2003年に発行された窪田葉子さんの「あぁ・・・満州」(東京図書出版会)も旧満州の北部開拓民への女子勤労奉仕隊の貴重な体験が記録されている。窪田さんは敗戦も間近に迫った昭和20年に15歳で満州勤労奉仕隊に応募して、北満でもソ連国境に近い開拓地に派遣され、突然のソ連軍の国境突破により、ソ連軍の戦車に追われて新京にたどり着き、わたしたちが脱出した後の新京で、およそ1年を過ごした経験を記録している。「ここは日本人の独身寮で、敗戦になったらさっさと日本に引き揚げていったそうです。向かいにある寮も、近くにある官舎や一般の建物も全部出て行ってしまい、その空き家に私達のように奥地から逃げてきた人たちが住んでいる。同じ日本人のに随分不公平ですよね」という言葉には、その逃げた日本人の一人として心が痛む。

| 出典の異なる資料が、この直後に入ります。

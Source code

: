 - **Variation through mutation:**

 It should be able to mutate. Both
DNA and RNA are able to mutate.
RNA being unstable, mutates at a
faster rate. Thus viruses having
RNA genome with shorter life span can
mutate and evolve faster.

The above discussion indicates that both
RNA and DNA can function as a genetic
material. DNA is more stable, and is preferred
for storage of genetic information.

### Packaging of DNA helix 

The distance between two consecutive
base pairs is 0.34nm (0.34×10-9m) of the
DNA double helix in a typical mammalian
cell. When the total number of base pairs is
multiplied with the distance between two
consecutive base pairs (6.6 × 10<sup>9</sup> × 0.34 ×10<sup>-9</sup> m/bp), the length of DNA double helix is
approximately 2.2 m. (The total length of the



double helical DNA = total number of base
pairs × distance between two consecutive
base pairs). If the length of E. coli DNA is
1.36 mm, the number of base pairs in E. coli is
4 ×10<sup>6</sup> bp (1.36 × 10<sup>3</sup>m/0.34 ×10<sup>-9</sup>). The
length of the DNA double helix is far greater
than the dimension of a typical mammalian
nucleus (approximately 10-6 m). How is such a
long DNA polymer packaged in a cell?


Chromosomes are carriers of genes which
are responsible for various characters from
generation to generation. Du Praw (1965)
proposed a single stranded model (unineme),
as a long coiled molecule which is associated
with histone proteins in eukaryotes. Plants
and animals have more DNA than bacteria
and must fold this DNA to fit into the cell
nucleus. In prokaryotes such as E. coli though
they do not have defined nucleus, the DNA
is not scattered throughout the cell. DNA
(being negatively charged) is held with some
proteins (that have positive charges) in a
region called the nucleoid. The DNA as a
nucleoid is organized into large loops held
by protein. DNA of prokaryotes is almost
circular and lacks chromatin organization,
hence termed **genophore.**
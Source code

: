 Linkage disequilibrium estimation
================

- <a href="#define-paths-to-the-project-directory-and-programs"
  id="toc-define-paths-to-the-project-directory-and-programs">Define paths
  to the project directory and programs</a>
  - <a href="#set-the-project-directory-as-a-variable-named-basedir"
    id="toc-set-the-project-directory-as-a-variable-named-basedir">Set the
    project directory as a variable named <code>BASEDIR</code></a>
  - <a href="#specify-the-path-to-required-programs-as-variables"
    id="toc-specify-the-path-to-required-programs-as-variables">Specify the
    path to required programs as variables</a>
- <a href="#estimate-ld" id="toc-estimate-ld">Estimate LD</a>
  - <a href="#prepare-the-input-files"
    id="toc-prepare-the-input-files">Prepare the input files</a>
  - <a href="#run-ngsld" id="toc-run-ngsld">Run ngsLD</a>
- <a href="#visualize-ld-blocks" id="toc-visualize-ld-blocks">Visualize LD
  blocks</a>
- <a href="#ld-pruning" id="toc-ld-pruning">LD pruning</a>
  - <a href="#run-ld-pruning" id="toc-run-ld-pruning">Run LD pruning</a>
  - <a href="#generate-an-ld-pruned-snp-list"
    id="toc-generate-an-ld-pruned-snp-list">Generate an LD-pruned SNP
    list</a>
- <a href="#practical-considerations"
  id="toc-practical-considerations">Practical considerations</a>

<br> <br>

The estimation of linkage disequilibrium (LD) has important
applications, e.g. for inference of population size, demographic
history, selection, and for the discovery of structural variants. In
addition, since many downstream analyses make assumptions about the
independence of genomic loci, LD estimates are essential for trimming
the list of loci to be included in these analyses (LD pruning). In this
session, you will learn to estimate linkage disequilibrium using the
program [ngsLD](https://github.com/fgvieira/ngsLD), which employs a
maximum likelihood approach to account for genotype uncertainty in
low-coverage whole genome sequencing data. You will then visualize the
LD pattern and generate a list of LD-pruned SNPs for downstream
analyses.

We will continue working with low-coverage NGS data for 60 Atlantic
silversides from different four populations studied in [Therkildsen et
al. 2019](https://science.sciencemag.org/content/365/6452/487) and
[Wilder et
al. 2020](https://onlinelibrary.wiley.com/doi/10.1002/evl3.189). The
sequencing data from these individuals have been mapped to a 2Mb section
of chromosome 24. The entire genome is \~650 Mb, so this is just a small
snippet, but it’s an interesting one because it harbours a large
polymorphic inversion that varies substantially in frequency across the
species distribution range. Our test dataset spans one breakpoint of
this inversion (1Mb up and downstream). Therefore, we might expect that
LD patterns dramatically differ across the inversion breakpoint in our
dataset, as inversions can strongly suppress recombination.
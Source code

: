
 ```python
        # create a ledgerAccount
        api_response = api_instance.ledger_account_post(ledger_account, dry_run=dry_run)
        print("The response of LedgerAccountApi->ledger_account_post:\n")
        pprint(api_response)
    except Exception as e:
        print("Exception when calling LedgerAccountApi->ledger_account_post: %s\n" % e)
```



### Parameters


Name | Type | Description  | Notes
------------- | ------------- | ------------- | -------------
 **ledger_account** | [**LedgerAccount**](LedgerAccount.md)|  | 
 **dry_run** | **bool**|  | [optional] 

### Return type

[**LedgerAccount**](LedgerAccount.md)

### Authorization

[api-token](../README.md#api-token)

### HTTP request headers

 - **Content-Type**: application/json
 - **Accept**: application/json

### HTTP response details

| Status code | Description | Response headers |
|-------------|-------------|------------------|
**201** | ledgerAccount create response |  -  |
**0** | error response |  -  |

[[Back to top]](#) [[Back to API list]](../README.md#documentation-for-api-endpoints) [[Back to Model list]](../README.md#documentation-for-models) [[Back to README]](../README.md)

いろいろな体験記の中でも、1984年に出版された藤原作弥氏の「満州、小国民の戦記」(新潮社)は出色である。藤原氏がプロのジャーナリストであるということもさることながら、現地を実際に訪問し、調査しているということで、たんなることもの時の思い出というレベルをはるかにしのいでいる。藤原氏は、わたしより1年若く、昭和12年生まれということもあり、視点がよく似ている。しかし、藤原氏の体験は満州というよりも蒙古であり、終戦後は鴨緑江ほとりの安東市の状況であり、新京から、平壌経由で帰国したわたしの体験とはかなり異なる。
同じ満州引き揚げ者といっても、一寸した地域の差や時間のズレによって、こんなにも大きな違いが出てくるのかと考えさせられる。